_Work to be completed:_ Can you output the records below exactly as they are written?

_Supplied information:_
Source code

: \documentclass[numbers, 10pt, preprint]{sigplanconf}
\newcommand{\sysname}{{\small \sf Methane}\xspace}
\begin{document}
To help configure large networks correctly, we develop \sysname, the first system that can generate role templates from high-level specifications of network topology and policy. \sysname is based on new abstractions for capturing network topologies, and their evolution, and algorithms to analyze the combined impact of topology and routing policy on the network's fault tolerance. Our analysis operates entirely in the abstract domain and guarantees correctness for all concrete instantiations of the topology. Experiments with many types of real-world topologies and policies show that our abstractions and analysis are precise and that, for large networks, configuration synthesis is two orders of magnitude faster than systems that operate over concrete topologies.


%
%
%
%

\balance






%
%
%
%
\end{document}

_Finished task:_
Source code

: \documentclass[numbers, 10pt, preprint]{sigplanconf}
\newcommand{\sysname}{{\small \sf Methane}\xspace}
\begin{document}
To help configure large networks correctly, we develop \sysname, the first system that can generate role templates from high-level specifications of network topology and policy. \sysname is based on new abstractions for capturing network topologies, and their evolution, and algorithms to analyze the combined impact of topology and routing policy on the network's fault tolerance. Our analysis operates entirely in the abstract domain and guarantees correctness for all concrete instantiations of the topology. Experiments with many types of real-world topologies and policies show that our abstractions and analysis are precise and that, for large networks, configuration synthesis is two orders of magnitude faster than systems that operate over concrete topologies.


%
%
%
%

\balance






%
%
%
%
\end{document}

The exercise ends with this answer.